● **DATA RECORDS**
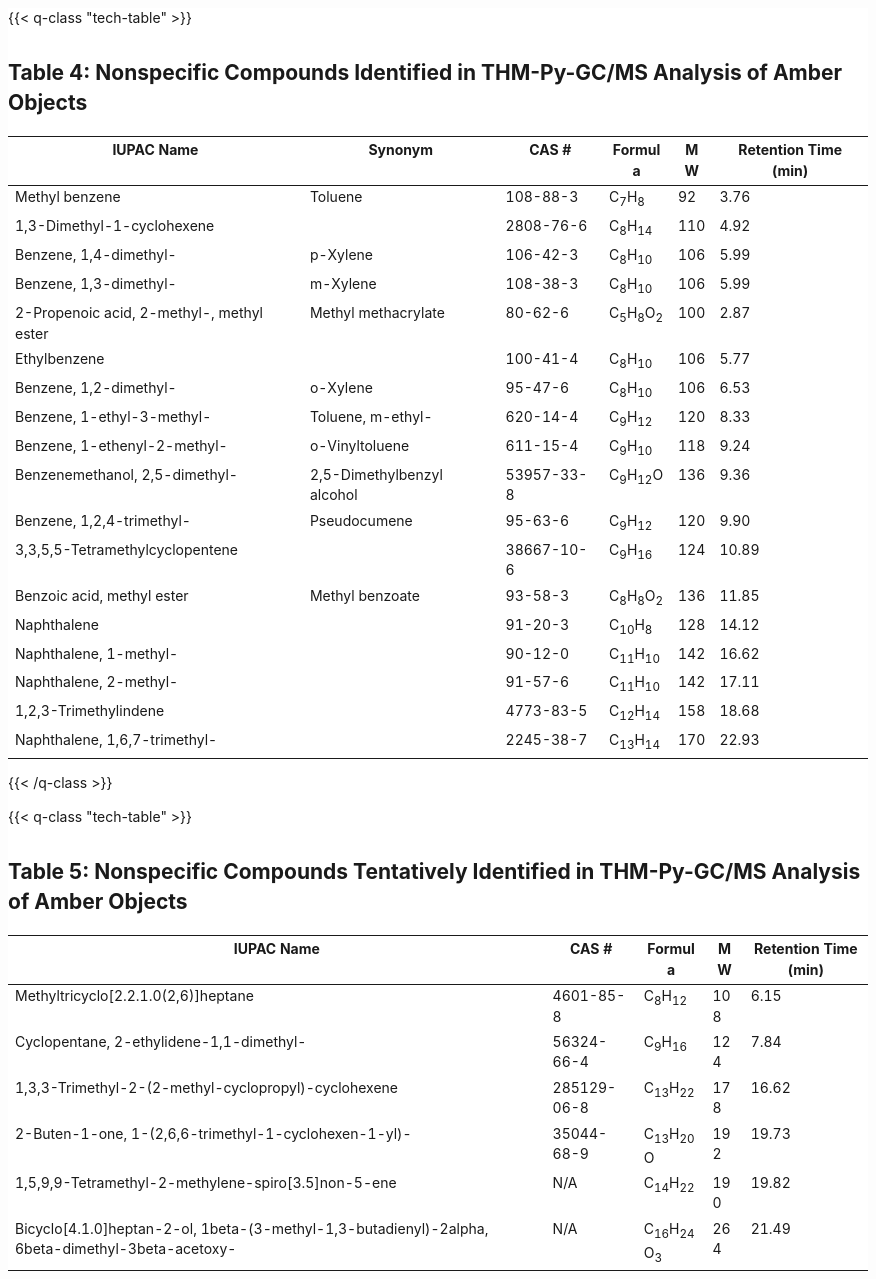 
{{< q-class "tech-table" >}}
## Table 4: Nonspecific Compounds Identified in THM-Py-GC/MS Analysis of Amber Objects

IUPAC Name       |    Synonym    |    CAS #   |   Formula  |  	MW  |   Retention Time (min)  
-------------  |   ---------------  |   ------  |   ---------  |   ----  |   ---------------------  
Methyl benzene                               |  Toluene                       |  108-88-3      |  C<sub>7</sub>H<sub>8</sub>     |  92     |  3.76
1,3-Dimethyl-1-cyclohexene                   |                                |  2808-76-6     |  C<sub>8</sub>H<sub>14</sub>       |  110    |  4.92
Benzene, 1,4-dimethyl-                       |  p-Xylene                      |  106-42-3      |  C<sub>8</sub>H<sub>10</sub>     |  106    |  5.99
Benzene, 1,3-dimethyl-                       |  m-Xylene                      |  108-38-3      |  C<sub>8</sub>H<sub>10</sub>      |  106    |  5.99
2-Propenoic acid, 2-methyl-, methyl ester    |  Methyl methacrylate           |  80-62-6       |  C<sub>5</sub>H<sub>8</sub>O<sub>2</sub>    |  100    |  2.87
Ethylbenzene                                 |                                |  100-41-4      |  C<sub>8</sub>H<sub>10</sub>     |  106    |  5.77
Benzene, 1,2-dimethyl-                       |  o-Xylene                     |  95-47-6        |  C<sub>8</sub>H<sub>10</sub>      |  106    |  6.53
Benzene, 1-ethyl-3-methyl-                   |  Toluene, m-ethyl-             |  620-14-4      |  C<sub>9</sub>H<sub>12</sub>     |  120    |  8.33
Benzene, 1-ethenyl-2-methyl-                 |  o-Vinyltoluene                |  611-15-4      |  C<sub>9</sub>H<sub>10</sub>      |  118    |  9.24
Benzenemethanol, 2,5-dimethyl-               |  2,5-Dimethylbenzyl alcohol    |  53957-33-8    |  C<sub>9</sub>H<sub>12</sub>O     |  136    |  9.36
Benzene, 1,2,4-trimethyl-                    |  Pseudocumene                  |  95-63-6       |  C<sub>9</sub>H<sub>12</sub>      |  120    |  9.90
3,3,5,5-Tetramethylcyclopentene              |                                |  38667-10-6    |  C<sub>9</sub>H<sub>16</sub>      |  124    |  10.89
Benzoic acid, methyl ester                  |   Methyl benzoate               |  93-58-3       |  C<sub>8</sub>H<sub>8</sub>O<sub>2</sub>     |  136    |  11.85
Naphthalene                                   |                               |  91-20-3       |  C<sub>10</sub>H<sub>8</sub>     |  128    |  14.12
Naphthalene, 1-methyl-                        |                               |  90-12-0       |  C<sub>11</sub>H<sub>10</sub>    |  142    |  16.62
Naphthalene, 2-methyl-                        |                               |  91-57-6       |  C<sub>11</sub>H<sub>10</sub>     |  142    |  17.11
1,2,3-Trimethylindene                         |                               |  4773-83-5     |  C<sub>12</sub>H<sub>14</sub>     |  158    |  18.68
Naphthalene, 1,6,7-trimethyl-                 |                               |  2245-38-7     |  C<sub>13</sub>H<sub>14</sub>     |  170    |  22.93
{{< /q-class >}}

{{< q-class "tech-table" >}}
## Table 5: Nonspecific Compounds Tentatively Identified in THM-Py-GC/MS Analysis of Amber Objects

IUPAC Name       |      CAS #       |    Formula  |  	MW  |   Retention Time (min)  
-------------  |   ---------------  |   ------  |   ---------  |   ----  
Methyltricyclo[2.2.1.0(2,6)]heptane                                                              |    4601-85-8     |  C<sub>8</sub>H<sub>12</sub>     |   108   |  6.15
Cyclopentane, 2-ethylidene-1,1-dimethyl-                                                          |     56324-66-4   |   C<sub>9</sub>H<sub>16</sub>    |    124  |   7.84
1,3,3-Trimethyl-2-(2-methyl-cyclopropyl)-cyclohexene                                              |     285129-06-8  |   C<sub>13</sub>H<sub>22</sub>   |    178  |   16.62
2-Buten-1-one, 1-(2,6,6-trimethyl-1-cyclohexen-1-yl)-                                             |     35044-68-9   |   C<sub>13</sub>H<sub>20</sub>O  |    192  |   19.73
1,5,9,9-Tetramethyl-2-methylene-spiro[3.5]non-5-ene                                               |   N/A          |   C<sub>14</sub>H<sub>22</sub>     |   190   |  19.82
Bicyclo[4.1.0]heptan-2-ol, 1beta-(3-methyl-1,3-butadienyl)-2alpha, 6beta-dimethyl-3beta-acetoxy-  |   N/A           |  C<sub>16</sub>H<sub>24</sub>O<sub>3</sub>   |  264  |   21.49

[^1]: See N. Kalsbeek and K. Botfeldt “Identification of Amber and Amber Imitations by Infrared Spectroscopy,” *Meddelelser om konservering* no. 1 (2007): 3–11. Imitations have included materials such as Bakelite, nitrocellulose, polystyrene, and plant resins.
[^2]: See {{< q-cite "Rice 2006" >}} for a discussion of amber and its terminology.
[^3]: E. Stout, C. Beck, and B. Kosmowska-Ceranowicz, for example, used infrared spectroscopy (IR) to compare and separate gedano-succinite from succinite: see “Gedanite and Gedano-Succinite,” in {{< q-cite "Anderson and Crelling 1995" >}}, pp. 130–48.
[^4]: See J. Waddington and J. Fenn “Preventive Conservation of amber: Some Preliminary Investigations,” *Collection Forum* 4, no. 2, (Fall 1988): 25–31 and; Y. Shashoua National Museum of Denmark, 2002, http:&#47;&#47;www.natmus.dk/cons/reports/2002/amber/amber.pdf.
[^5]: G. Pastorelli “Archaeological Baltic Amber: Degradation Mechanisms and Conservation Measures,” Ph.D. diss. (University of Bologna, 2009).
[^6]: F. Preusser “Zur Restaurierung von stark korrodiertem Bernstein” (“The Restoration of Badly Weathered Amber”), *Arbeitsblätter für Restauratoren* 9, no. 2 (1976): 75–77.
[^7]: See N. Bromelle, C. Beck, and G. Thomson, “Authentication and Conservation of Amber: Conflict of Interests,” in *Science and Technology in the Service of Conservation: Preprints of the Contributions to the Washington Congress, 3–9 September 1982*, ed. N. Bromelle and G. Thomson (London, 1982), pp. 104–7.
[^8]: The relationship of Baltic amber and succinic acid was recognized in the early nineteenth century by chemists in Germany, where succinic acid was isolated using strong acids and bases. One study identified the amber constituent camphor (borneol) through smell.
[^9]: For an excellent overview of amber and resin studies see I. Angelini in G. Artioli, *Scientific Methods and Cultural Heritage: An Introduction to the Application of Materials Science to Archaeometry and Conservation Science* (New York, 2010).
[^10]: N. Brommelle et al. 1982, (in n. 7, above)first warned that most conservation materials will interfere with infrared spectra. D. Thickett discusses the problems of consolidant removal and the effects of solvents on amber in “The Influence of Solvents on the Analysis of Amber,” in *Conservation Science in the UK: Preprints of the Meeting Held in Glasgow, May 1993*, ed. N. J. Tennent (London, 1993), pp. 49–56.
[^11]: The earliest IR studies of amber were carried out most notably by J. Langenheim, C. Beck, and R. Rottländer. See, for example, C. Beck and H. Hartnett, “Sicilian Amber,” in Beck and Bouzek 1993, pp. 36–47; and C. Beck “Spectroscopic Investigations of Amber,” *Applied Spectroscopy Reviews* 22, no. 1 (1986): 57–110. Amber studies have benefited from further developments spectroscopy such as Fourier-transform infrared (FTIR), diffuse-reflectance infrared Fourier-transform (DRIFT), and Attenuated Total Reflection (ATR) FTIR. For the DRIFT method, see I. Angelini and P. Bellintani, “Archaeological Ambers from Northern Italy: An FTIR-DRIFT Study of Provenance by Comparison with the Geological Amber Database,” *Archaeometry* 47, no. 2 (2005): 441–54. For the ATR method, see M. Guiliano, L. Asia, G. Onoratini, and G. Mille, “Applications of Diamond Crystal ATR FTIR Spectroscopy to the Characterization of Ambers,” *Spectrochimica Acta Part A: Molecular and Biomolecular Spectroscopy* 67, no. 5 (2007): 1407–11.
[^12]: For a summary of the use of the nuclear magnetic resonance method in amber analysis, see Artioli, *Scientific Methods and Cultural Heritage*, p. 383.
[^13]: See Y. Shashoua et al., “Raman and ATR-FTIR Spectroscopies Applied to the Conservation of Archaeological Baltic Amber,” *Journal of Raman Spectroscopy* 37, no. 10 (September 2006).
[^14]: J. Mills, R. White, and L. Gough, “The Chemical Composition of Baltic Amber,” *Chemical Geology* 47 (1984): 15–39.
[^15]: See A Shedrinsky et al., “The Use of Pyrolysis Gas Chromatography (PyGC) in the Identification of Oils and Resins Found in Art and Archaeology,” *Conservation of Cultural Property in India* 21 (1988): 35–41; and J. Boon, A. Tom, and J. Purveen, “Microgram Scale Pyrolysis Mass Spectrometric and Pyrolysis Gas Chromatographic Characterization of Geological and Archaeological Amber and Resin Samples,” in Beck and Bouzek 1993, pp. 9–27. For comprehensive overviews of the method, see “The Application of Analytical Pyrolysis to the Study of Cultural Materials,” chap. 6 in *Applied Pyrolysis Handbook*, 2nd ed., ed. Thomas Wampler (Boca Raton, FL, 2007), pp. 105–31.
[^16]: Gas chromatography effectively separates volatile, solvent-extractable components, which are subsequently detected and analyzed by the mass spectrometer. The limit to analyzing only the extractable components is mostly overcome by pyrolyzing the sample before the analysis. Pyrolysis uses thermal energy to break down polymeric and nonvolatile materials into small volatile molecules that are amenable to gas chromatographic analysis.
[^17]: E. Stout, C. W. Beck, and K. B. Anderson, “Identification of Rumanite (Romanian Amber) as Thermally Succinite (Baltic Amber),” *Physics and Chemistry of Minerals* 27, no. 9 (2000): 665–78.
[^18]: Pastorelli 2009 (in no. 5 above).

● **TASK BRIEF**
Wherever the string "Cultural" occurs in the listing, return the line it sits on.

● **SOLUTION**
[^9]: For an excellent overview of amber and resin studies see I. Angelini in G. Artioli, *Scientific Methods and Cultural Heritage: An Introduction to the Application of Materials Science to Archaeometry and Conservation Science* (New York, 2010).
[^12]: For a summary of the use of the nuclear magnetic resonance method in amber analysis, see Artioli, *Scientific Methods and Cultural Heritage*, p. 383.
[^15]: See A Shedrinsky et al., “The Use of Pyrolysis Gas Chromatography (PyGC) in the Identification of Oils and Resins Found in Art and Archaeology,” *Conservation of Cultural Property in India* 21 (1988): 35–41; and J. Boon, A. Tom, and J. Purveen, “Microgram Scale Pyrolysis Mass Spectrometric and Pyrolysis Gas Chromatographic Characterization of Geological and Archaeological Amber and Resin Samples,” in Beck and Bouzek 1993, pp. 9–27. For comprehensive overviews of the method, see “The Application of Analytical Pyrolysis to the Study of Cultural Materials,” chap. 6 in *Applied Pyrolysis Handbook*, 2nd ed., ed. Thomas Wampler (Boca Raton, FL, 2007), pp. 105–31.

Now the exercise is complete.